After notching two personal records among her first four attempts, Rimando hopped, skipped and jumped 39 feet and 1 inch on her sixth attempt, breaking sophomore teammate Ioanna Tsoni's (Athens, Greece) team record set less than two weeks earlier by 15 centimeters. That attempt put her in a tie for 20th place in the final national rankings, and the NCAA invites the top 22 athletes in each event to the NCAA Championships.
The 2025 NCAA Outdoor Track & Field Championships will take place at the SPIRE Institute in Geneva, Ohio, May 22-24. The women's triple jump trials and finals will begin Saturday, May 24 at 1:45pm. The meet will be livestreamed at ncaa.com.
Rimando will be Mount Holyoke's first NCAA Track & Field Championship competitor since Camille Coklow ran the 100 meters in 2015.
Rimando's qualification for Natinoals stems from her would-be final attempt of the season yesterday at the UMass-Amherst Last Chance Meet, the culmination of a remarkable sequence of events -- beginning with the fact that attending the UMass meet was almost an afterthought.
"I was planning on staying on campus because I wanted to see all my friends graduate, and Coach Jay [Hartshorn] just brought it up as an opportunity to do both jumps again. I was basically treating this as a meet where I could end with a strong performance and potentially some PRs. It was a small meet, so the pressure was really low when we got there, and [teammates] Aria (Mallare) and Addison (Heintz) were just there to support me, so I was feeling positive and having a fun time with them.

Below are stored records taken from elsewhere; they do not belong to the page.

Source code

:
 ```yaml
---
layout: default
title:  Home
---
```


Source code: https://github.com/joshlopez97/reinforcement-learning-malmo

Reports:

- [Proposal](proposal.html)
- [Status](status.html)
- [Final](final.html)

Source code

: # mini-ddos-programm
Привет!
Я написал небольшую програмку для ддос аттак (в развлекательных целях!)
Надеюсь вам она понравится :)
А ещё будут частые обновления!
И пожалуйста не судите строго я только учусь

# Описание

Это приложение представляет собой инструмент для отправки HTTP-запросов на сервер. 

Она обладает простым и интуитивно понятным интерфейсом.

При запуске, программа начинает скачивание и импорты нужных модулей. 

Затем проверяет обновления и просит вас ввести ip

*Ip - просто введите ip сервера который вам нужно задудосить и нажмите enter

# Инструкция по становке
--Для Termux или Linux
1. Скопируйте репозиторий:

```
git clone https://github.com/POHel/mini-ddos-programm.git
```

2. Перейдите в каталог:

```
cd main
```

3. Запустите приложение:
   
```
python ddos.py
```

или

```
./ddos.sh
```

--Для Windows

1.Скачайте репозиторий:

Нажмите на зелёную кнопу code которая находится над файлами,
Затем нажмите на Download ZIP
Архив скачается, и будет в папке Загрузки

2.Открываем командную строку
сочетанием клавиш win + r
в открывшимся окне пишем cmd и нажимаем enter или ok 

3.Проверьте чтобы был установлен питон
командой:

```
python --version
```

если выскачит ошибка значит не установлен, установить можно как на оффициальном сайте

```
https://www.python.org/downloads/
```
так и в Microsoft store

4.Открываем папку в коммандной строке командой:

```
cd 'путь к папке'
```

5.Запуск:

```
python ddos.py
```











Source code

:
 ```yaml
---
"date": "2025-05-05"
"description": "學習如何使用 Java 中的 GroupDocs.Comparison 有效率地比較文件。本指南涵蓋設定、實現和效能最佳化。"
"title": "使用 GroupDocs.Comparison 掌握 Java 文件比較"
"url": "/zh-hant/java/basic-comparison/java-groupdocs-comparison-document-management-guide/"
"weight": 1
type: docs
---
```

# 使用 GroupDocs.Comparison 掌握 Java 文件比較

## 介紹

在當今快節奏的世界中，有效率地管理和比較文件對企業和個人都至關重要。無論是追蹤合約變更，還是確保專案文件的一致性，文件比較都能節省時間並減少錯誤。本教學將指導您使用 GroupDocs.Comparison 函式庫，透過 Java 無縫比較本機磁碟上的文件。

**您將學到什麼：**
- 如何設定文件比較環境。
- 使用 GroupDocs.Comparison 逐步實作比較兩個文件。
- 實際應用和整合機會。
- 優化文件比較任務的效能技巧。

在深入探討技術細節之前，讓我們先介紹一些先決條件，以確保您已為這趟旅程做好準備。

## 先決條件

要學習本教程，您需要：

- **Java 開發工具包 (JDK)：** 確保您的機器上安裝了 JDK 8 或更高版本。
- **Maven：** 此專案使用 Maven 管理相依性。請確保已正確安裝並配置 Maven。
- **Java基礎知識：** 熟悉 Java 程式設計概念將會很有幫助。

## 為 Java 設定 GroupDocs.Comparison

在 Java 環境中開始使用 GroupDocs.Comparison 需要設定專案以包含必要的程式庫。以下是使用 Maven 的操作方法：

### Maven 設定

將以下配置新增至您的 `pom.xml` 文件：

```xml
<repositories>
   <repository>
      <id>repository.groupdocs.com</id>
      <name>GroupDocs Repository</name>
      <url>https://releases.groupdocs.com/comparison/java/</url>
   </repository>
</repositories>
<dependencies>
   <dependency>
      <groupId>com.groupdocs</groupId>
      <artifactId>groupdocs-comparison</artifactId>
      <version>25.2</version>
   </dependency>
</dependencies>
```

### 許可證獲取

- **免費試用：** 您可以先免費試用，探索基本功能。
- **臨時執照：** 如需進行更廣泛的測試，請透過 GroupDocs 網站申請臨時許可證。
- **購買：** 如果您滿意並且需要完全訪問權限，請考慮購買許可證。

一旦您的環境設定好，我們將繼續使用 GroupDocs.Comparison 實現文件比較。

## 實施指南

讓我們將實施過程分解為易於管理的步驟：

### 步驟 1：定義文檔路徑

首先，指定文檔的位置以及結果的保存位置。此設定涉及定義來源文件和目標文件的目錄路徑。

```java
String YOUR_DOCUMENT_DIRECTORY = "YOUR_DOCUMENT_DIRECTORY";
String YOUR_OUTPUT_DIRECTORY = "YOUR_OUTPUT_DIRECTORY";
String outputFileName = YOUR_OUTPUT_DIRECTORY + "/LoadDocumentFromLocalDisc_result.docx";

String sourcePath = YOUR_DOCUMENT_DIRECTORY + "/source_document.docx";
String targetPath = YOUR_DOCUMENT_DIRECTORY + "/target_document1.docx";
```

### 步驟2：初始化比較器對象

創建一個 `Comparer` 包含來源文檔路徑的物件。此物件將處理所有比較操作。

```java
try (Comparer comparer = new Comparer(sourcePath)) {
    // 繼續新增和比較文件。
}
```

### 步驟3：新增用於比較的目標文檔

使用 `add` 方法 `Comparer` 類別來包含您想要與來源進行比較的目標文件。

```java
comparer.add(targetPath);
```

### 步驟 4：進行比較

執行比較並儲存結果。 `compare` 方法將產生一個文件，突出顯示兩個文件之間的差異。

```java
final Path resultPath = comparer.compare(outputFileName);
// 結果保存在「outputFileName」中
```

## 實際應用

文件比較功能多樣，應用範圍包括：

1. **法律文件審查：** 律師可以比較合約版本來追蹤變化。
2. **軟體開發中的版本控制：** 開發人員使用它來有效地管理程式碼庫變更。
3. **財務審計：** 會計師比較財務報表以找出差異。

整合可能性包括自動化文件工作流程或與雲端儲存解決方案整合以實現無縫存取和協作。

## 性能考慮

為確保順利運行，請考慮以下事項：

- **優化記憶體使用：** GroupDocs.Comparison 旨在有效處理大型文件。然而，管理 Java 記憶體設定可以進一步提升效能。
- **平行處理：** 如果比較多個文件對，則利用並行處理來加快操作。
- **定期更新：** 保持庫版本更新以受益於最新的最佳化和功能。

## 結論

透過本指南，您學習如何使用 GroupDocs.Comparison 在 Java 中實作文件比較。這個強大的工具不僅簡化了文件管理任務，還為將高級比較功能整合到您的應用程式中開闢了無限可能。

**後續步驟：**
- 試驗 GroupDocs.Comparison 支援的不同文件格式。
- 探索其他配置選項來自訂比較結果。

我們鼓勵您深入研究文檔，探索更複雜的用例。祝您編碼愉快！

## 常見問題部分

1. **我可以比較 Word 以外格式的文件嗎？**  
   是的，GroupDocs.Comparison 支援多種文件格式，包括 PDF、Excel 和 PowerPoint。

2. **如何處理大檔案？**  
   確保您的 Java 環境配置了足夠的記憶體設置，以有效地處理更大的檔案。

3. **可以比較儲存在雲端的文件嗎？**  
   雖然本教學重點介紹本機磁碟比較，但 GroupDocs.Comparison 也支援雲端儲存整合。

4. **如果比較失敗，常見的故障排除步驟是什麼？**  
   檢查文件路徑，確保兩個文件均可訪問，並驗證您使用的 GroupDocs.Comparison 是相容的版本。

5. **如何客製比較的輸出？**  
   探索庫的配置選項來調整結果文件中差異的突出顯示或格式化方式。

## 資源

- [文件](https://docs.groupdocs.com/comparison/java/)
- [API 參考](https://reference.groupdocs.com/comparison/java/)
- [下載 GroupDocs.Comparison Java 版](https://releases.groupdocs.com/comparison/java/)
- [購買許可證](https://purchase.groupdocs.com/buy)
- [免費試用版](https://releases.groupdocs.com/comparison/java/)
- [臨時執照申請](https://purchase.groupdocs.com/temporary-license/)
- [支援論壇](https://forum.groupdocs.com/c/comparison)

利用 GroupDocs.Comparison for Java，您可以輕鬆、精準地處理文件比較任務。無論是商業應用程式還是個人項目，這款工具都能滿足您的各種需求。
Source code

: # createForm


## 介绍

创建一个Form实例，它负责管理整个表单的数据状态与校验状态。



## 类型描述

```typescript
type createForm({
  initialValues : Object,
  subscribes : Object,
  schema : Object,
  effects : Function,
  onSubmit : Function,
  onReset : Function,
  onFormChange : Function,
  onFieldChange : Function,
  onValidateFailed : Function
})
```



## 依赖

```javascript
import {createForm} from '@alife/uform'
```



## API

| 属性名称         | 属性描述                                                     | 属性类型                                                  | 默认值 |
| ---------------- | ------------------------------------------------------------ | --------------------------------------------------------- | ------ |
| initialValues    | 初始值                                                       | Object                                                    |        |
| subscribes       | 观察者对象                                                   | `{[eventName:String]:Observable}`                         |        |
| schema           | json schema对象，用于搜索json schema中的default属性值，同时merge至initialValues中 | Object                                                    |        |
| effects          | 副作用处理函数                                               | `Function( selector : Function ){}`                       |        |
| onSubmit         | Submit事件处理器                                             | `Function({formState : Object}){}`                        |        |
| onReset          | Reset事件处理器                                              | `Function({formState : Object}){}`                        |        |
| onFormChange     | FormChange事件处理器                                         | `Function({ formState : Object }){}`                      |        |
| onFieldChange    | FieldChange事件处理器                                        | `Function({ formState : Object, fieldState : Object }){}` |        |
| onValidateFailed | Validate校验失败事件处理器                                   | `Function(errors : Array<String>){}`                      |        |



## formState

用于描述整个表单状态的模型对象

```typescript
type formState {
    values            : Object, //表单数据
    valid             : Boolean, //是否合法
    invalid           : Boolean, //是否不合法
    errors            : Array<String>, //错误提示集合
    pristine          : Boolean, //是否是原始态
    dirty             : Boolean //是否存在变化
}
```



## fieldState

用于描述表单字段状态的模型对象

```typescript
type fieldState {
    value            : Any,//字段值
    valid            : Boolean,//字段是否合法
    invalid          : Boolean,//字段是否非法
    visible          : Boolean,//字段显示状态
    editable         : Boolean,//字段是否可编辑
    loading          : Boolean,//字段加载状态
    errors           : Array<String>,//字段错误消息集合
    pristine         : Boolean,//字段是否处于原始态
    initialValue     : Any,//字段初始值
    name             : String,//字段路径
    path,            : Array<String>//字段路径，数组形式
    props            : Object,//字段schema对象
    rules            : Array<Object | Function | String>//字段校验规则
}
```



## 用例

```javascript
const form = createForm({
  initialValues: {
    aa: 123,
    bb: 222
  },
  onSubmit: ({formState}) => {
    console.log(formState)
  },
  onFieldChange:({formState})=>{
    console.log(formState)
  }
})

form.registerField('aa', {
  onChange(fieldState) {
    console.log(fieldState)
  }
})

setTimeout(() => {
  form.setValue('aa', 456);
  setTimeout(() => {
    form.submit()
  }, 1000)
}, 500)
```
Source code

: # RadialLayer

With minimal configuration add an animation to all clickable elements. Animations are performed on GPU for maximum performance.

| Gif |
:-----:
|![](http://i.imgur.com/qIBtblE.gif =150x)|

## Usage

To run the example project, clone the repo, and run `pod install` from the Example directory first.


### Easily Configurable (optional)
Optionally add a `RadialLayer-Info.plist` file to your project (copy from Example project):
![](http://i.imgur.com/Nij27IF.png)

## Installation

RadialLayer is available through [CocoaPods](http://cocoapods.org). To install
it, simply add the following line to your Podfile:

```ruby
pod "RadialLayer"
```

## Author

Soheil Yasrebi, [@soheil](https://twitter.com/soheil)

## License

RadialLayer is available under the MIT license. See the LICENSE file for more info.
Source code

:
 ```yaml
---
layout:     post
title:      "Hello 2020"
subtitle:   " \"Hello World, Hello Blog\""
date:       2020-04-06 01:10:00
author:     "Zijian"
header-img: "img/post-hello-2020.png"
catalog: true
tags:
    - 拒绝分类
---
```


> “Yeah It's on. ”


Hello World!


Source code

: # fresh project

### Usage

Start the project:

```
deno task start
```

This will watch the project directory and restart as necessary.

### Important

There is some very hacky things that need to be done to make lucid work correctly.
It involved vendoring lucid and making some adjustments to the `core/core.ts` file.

"My opening jump was the best opener I've had all season, and I knew it was a good sign," Rimando recalled. "After all these years, I've finally been able to fix my third phase form with Coach Jay, and I've seen a lot of improvement."
On her third attempt, Rimando went 11.52 meters, a new personal record.
"I hit that 11.52 and I was so excited because it was a college PR, but also closer to my high school PR, which I've been striving so hard for," she said. "I knew I could just keep improving after that first PR."
On attempt No. 4, Rimando upped her mark to 11.76 meters.
"That was the same exact mark Ioanna had at D3s, so I was just thinking about how amazing that progression was, and I was hoping I had a bigger jump in me," Rimando said. "I could tell these jumps were feeling a lot better because it actually felt like I was in the air longer."
After a foul on her fifth attempt, Rimando delivered the best triple jump of her career, on what would have been the final moment of the year for Mount Holyoke Athletics. At 11.91 meters, she soon learned the jump had punched her ticket to NCAAs.
"It honestly didn't feel like the furthest jump out of my sequence," she said, "but the official said it was 11.91, and me and everyone else freaked out. I don't think I've actually seen someone jump for joy like Coach Jay in that moment. I was just so excited because I honestly was not expecting it."
"Being able to accomplish this has just proved that all the hard work and dedication to improving have paid off."
Tsoni also earned an invitation to compete at NCAAs in the long jump, where she is tied for 13th in Division III, but she will not be making the trip to Ohio.